Without specifically mentioning the Scud missile, which Hizbullah reportedly is adding to its arsenal with Syria’s and Iran’s help, Secretary Gates stated, "Syria and Iran are providing Hizbullah with rockets and missiles of ever-increasing capability… and this is obviously destabilizing for the whole region.”
His comments came at the same time that Prime Minister Binyamin Netanyahu has tried to assure Lebanon that Israel has no intention of attacking Hizbullah. The latter's forces have blended in with the Lebanese army to the level that Prime Minister Netanyahu said it is hard to distinguish between the two.
Defense Minister Barak (pictured at left with Gates) also tried to soothe fears, saying at the press conference that "we do not intend to provoke any kind of major clash in Lebanon or vis-a-vis Syria.” Israel and Hizbullah fought the 34-day Second Lebanon War in 2006, which ended with United Nations guarantees that Hizbullah would be disarmed.

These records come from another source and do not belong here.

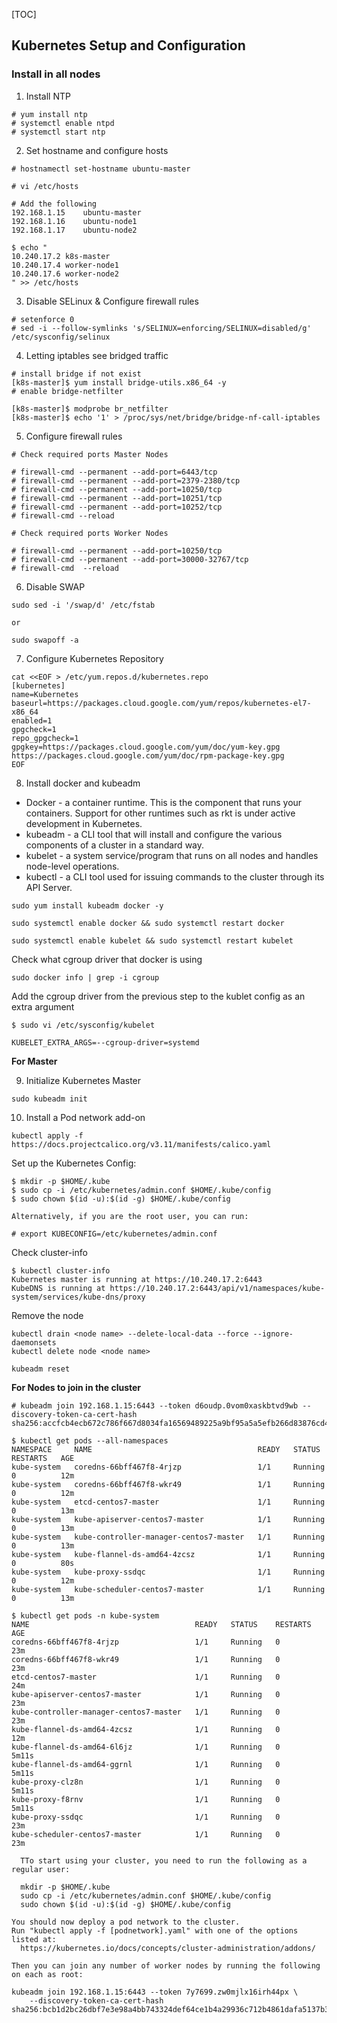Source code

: [TOC]



## Kubernetes Setup and Configuration

### Install in all nodes

1. Install NTP

```
# yum install ntp
# systemctl enable ntpd
# systemctl start ntp
```

2. Set hostname and configure hosts

```
# hostnamectl set-hostname ubuntu-master
```

```
# vi /etc/hosts

# Add the following
192.168.1.15    ubuntu-master
192.168.1.16    ubuntu-node1
192.168.1.17    ubuntu-node2

$ echo "
10.240.17.2 k8s-master
10.240.17.4 worker-node1
10.240.17.6 worker-node2
" >> /etc/hosts
```

3. Disable SELinux & Configure firewall rules

```
# setenforce 0
# sed -i --follow-symlinks 's/SELINUX=enforcing/SELINUX=disabled/g' /etc/sysconfig/selinux
```

4. Letting iptables see bridged traffic

```
# install bridge if not exist 
[k8s-master]$ yum install bridge-utils.x86_64 -y
# enable bridge-netfilter

[k8s-master]$ modprobe br_netfilter   
[k8s-master]$ echo '1' > /proc/sys/net/bridge/bridge-nf-call-iptables
```

5. Configure firewall rules

```
# Check required ports Master Nodes

# firewall-cmd --permanent --add-port=6443/tcp
# firewall-cmd --permanent --add-port=2379-2380/tcp
# firewall-cmd --permanent --add-port=10250/tcp
# firewall-cmd --permanent --add-port=10251/tcp
# firewall-cmd --permanent --add-port=10252/tcp
# firewall-cmd --reload

# Check required ports Worker Nodes

# firewall-cmd --permanent --add-port=10250/tcp
# firewall-cmd --permanent --add-port=30000-32767/tcp
# firewall-cmd  --reload
```

6. Disable SWAP

```
sudo sed -i '/swap/d' /etc/fstab

or

sudo swapoff -a
```

7. Configure Kubernetes Repository

```
cat <<EOF > /etc/yum.repos.d/kubernetes.repo
[kubernetes]
name=Kubernetes
baseurl=https://packages.cloud.google.com/yum/repos/kubernetes-el7-x86_64
enabled=1
gpgcheck=1
repo_gpgcheck=1
gpgkey=https://packages.cloud.google.com/yum/doc/yum-key.gpg https://packages.cloud.google.com/yum/doc/rpm-package-key.gpg
EOF
```

8. Install docker and kubeadm

* Docker - a container runtime. This is the component that runs your containers. Support for other runtimes such as rkt is under active development in Kubernetes.
* kubeadm - a CLI tool that will install and configure the various components of a cluster in a standard way.
* kubelet - a system service/program that runs on all nodes and handles node-level operations.
* kubectl - a CLI tool used for issuing commands to the cluster through its API Server.

```
sudo yum install kubeadm docker -y

sudo systemctl enable docker && sudo systemctl restart docker

sudo systemctl enable kubelet && sudo systemctl restart kubelet

```


Check what cgroup driver that docker is using

```
sudo docker info | grep -i cgroup
```

Add the cgroup driver from the previous step to the kublet config as an extra argument

```
$ sudo vi /etc/sysconfig/kubelet

KUBELET_EXTRA_ARGS=--cgroup-driver=systemd

```

<b>For Master</b>

9. Initialize Kubernetes Master

```
sudo kubeadm init
```

10. Install a Pod network add-on

```
kubectl apply -f https://docs.projectcalico.org/v3.11/manifests/calico.yaml
```

Set up the Kubernetes Config:

```
$ mkdir -p $HOME/.kube
$ sudo cp -i /etc/kubernetes/admin.conf $HOME/.kube/config
$ sudo chown $(id -u):$(id -g) $HOME/.kube/config

Alternatively, if you are the root user, you can run:

# export KUBECONFIG=/etc/kubernetes/admin.conf
```



Check cluster-info

```
$ kubectl cluster-info
Kubernetes master is running at https://10.240.17.2:6443
KubeDNS is running at https://10.240.17.2:6443/api/v1/namespaces/kube-system/services/kube-dns/proxy
```

Remove the node

```
kubectl drain <node name> --delete-local-data --force --ignore-daemonsets
kubectl delete node <node name>

kubeadm reset
```


<b>For Nodes to join in the cluster</b>

```
# kubeadm join 192.168.1.15:6443 --token d6oudp.0vom0xaskbtvd9wb --discovery-token-ca-cert-hash sha256:accfcb4ecb672c786f667d8034fa16569489225a9bf95a5a5efb266d83876cd4

```


```
$ kubectl get pods --all-namespaces
NAMESPACE     NAME                                     READY   STATUS    RESTARTS   AGE
kube-system   coredns-66bff467f8-4rjzp                 1/1     Running   0          12m
kube-system   coredns-66bff467f8-wkr49                 1/1     Running   0          12m
kube-system   etcd-centos7-master                      1/1     Running   0          13m
kube-system   kube-apiserver-centos7-master            1/1     Running   0          13m
kube-system   kube-controller-manager-centos7-master   1/1     Running   0          13m
kube-system   kube-flannel-ds-amd64-4zcsz              1/1     Running   0          80s
kube-system   kube-proxy-ssdqc                         1/1     Running   0          12m
kube-system   kube-scheduler-centos7-master            1/1     Running   0          13m
```


```
$ kubectl get pods -n kube-system 
NAME                                     READY   STATUS    RESTARTS   AGE
coredns-66bff467f8-4rjzp                 1/1     Running   0          23m
coredns-66bff467f8-wkr49                 1/1     Running   0          23m
etcd-centos7-master                      1/1     Running   0          24m
kube-apiserver-centos7-master            1/1     Running   0          23m
kube-controller-manager-centos7-master   1/1     Running   0          23m
kube-flannel-ds-amd64-4zcsz              1/1     Running   0          12m
kube-flannel-ds-amd64-6l6jz              1/1     Running   0          5m11s
kube-flannel-ds-amd64-ggrnl              1/1     Running   0          5m11s
kube-proxy-clz8n                         1/1     Running   0          5m11s
kube-proxy-f8rnv                         1/1     Running   0          5m11s
kube-proxy-ssdqc                         1/1     Running   0          23m
kube-scheduler-centos7-master            1/1     Running   0          23m
```

```
  TTo start using your cluster, you need to run the following as a regular user:

  mkdir -p $HOME/.kube
  sudo cp -i /etc/kubernetes/admin.conf $HOME/.kube/config
  sudo chown $(id -u):$(id -g) $HOME/.kube/config

You should now deploy a pod network to the cluster.
Run "kubectl apply -f [podnetwork].yaml" with one of the options listed at:
  https://kubernetes.io/docs/concepts/cluster-administration/addons/

Then you can join any number of worker nodes by running the following on each as root:

kubeadm join 192.168.1.15:6443 --token 7y7699.zw0mjlx16irh44px \
    --discovery-token-ca-cert-hash sha256:bcb1d2bc26dbf7e3e98a4bb743324def64ce1b4a29936c712b4861dafa5137b3
```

However, commanders of UN Interim Forces in Lebanon (UNIFIL) said at the outset that they were not able to carry out the mandate.
The United Nations has ignored most of Israel’s appeals to put a stop to Hizbullah’s smuggling of missiles, which now number three or four times the 20,000 missiles it possessed before the war and which are far more sophisticated. The Scud missile, used by Iraq against Israel in the 1991 Gulf War, can easily strike Tel Aviv from Lebanon.
Although the United States has not confirmed that Hizbullah has Scuds, the reports on their being shipped by Syria actually may have been leaked by the United States in order to put pressure on UNIFIL. Hizbullah’s dominance in southern Lebanon and its alliance with the Lebanese government would make any counterterrorist measures or diplomatic moves ineffective.
Following the report last week, which was confirmed by President Shimon Peres, the U.S. State Department summoned Syria’s chief of mission for a warning of Damascus’ “provocative behavior,” but Syria has rejected all accusations.